§ **WHAT YOU WILL DO**: Beginning with the first line of the entries below, quote each line until you reach and include the line with "找到与我们的目标类关系最强的 m 个特征的子集。".

[[ SOURCE MATERIAL, beginning ]]

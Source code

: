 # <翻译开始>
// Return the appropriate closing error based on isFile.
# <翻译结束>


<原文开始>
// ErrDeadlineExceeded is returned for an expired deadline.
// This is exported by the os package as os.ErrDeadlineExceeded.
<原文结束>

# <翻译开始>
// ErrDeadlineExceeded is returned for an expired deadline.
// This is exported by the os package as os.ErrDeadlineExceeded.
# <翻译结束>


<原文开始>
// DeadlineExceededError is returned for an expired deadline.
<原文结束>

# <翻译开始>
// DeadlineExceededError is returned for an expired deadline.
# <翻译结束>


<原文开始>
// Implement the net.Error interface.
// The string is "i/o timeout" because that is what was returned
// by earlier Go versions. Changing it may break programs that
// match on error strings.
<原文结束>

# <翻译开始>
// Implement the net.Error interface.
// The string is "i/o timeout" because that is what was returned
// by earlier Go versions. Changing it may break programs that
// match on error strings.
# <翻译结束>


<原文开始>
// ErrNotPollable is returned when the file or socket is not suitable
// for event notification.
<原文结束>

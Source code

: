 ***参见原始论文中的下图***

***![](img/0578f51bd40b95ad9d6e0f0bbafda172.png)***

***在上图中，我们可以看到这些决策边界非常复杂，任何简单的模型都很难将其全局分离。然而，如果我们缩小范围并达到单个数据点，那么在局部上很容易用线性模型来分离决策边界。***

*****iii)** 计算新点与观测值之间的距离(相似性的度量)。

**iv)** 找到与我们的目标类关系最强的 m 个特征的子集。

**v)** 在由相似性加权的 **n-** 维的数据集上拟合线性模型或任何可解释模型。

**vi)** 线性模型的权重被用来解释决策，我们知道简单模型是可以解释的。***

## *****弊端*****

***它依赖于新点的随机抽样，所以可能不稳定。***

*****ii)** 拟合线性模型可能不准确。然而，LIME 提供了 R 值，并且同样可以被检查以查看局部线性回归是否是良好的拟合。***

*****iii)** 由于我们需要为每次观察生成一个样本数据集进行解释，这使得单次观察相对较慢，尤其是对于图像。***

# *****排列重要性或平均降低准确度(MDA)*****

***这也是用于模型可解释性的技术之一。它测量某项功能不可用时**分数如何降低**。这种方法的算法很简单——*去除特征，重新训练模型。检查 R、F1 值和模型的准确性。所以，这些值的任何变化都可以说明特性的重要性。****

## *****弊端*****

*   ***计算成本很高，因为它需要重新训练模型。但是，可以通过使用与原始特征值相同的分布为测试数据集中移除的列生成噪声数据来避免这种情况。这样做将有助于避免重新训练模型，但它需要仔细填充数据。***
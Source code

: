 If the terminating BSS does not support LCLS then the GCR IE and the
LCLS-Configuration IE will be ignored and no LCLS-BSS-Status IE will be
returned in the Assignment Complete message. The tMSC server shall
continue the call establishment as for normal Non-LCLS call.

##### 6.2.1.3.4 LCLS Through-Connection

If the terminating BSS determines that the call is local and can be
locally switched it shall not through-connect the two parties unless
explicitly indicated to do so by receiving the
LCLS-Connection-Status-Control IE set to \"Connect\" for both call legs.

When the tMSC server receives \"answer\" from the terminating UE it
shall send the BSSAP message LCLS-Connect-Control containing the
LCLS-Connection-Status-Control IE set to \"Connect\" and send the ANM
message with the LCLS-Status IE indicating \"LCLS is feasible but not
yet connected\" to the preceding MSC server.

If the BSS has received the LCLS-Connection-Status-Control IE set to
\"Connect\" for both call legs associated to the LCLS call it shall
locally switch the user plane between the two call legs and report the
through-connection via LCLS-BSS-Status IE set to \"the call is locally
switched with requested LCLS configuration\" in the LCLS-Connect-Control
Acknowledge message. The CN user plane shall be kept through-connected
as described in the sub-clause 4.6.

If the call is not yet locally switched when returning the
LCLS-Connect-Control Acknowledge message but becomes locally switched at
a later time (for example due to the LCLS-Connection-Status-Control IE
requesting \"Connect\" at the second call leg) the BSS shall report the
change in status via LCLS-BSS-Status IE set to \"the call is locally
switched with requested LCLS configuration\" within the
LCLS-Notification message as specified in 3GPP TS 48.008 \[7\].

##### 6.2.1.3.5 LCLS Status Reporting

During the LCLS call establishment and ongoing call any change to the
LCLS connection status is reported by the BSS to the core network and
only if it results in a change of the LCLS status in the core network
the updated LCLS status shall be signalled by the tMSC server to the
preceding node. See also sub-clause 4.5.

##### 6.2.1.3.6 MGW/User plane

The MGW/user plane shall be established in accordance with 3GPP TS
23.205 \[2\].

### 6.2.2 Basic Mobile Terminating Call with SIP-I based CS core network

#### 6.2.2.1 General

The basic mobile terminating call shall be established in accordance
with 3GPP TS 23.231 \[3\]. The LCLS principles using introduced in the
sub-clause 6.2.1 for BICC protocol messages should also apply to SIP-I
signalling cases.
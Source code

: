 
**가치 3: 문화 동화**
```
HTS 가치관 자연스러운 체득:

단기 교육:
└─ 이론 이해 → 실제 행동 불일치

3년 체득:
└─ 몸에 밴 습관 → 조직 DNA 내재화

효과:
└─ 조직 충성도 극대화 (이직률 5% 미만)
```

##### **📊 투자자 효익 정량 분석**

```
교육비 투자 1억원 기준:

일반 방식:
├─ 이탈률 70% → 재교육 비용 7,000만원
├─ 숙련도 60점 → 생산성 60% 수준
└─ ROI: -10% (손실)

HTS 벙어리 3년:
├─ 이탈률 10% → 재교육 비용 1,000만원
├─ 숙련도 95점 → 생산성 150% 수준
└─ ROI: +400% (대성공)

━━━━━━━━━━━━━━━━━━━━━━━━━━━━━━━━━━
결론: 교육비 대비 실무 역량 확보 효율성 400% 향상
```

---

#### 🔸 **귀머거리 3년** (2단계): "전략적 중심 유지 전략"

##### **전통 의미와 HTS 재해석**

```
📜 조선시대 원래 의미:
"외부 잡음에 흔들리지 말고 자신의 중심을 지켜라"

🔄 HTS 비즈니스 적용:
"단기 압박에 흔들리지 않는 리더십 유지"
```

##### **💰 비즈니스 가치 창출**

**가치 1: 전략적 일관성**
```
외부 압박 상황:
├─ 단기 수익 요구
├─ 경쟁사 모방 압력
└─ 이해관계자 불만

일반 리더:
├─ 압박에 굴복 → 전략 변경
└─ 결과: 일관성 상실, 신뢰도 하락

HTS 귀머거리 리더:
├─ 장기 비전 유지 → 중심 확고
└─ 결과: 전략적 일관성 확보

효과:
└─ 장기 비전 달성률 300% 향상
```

[[ SOURCE MATERIAL, end ]]

§ **ANSWER TO THIS TASK**:
Source code

: # <翻译开始>
// Return the appropriate closing error based on isFile.
# <翻译结束>


<原文开始>
// ErrDeadlineExceeded is returned for an expired deadline.
// This is exported by the os package as os.ErrDeadlineExceeded.
<原文结束>

# <翻译开始>
// ErrDeadlineExceeded is returned for an expired deadline.
// This is exported by the os package as os.ErrDeadlineExceeded.
# <翻译结束>


<原文开始>
// DeadlineExceededError is returned for an expired deadline.
<原文结束>

# <翻译开始>
// DeadlineExceededError is returned for an expired deadline.
# <翻译结束>


<原文开始>
// Implement the net.Error interface.
// The string is "i/o timeout" because that is what was returned
// by earlier Go versions. Changing it may break programs that
// match on error strings.
<原文结束>

# <翻译开始>
// Implement the net.Error interface.
// The string is "i/o timeout" because that is what was returned
// by earlier Go versions. Changing it may break programs that
// match on error strings.
# <翻译结束>


<原文开始>
// ErrNotPollable is returned when the file or socket is not suitable
// for event notification.
<原文结束>

Source code

: ***参见原始论文中的下图***

***![](img/0578f51bd40b95ad9d6e0f0bbafda172.png)***

***在上图中，我们可以看到这些决策边界非常复杂，任何简单的模型都很难将其全局分离。然而，如果我们缩小范围并达到单个数据点，那么在局部上很容易用线性模型来分离决策边界。***

*****iii)** 计算新点与观测值之间的距离(相似性的度量)。

**iv)** 找到与我们的目标类关系最强的 m 个特征的子集。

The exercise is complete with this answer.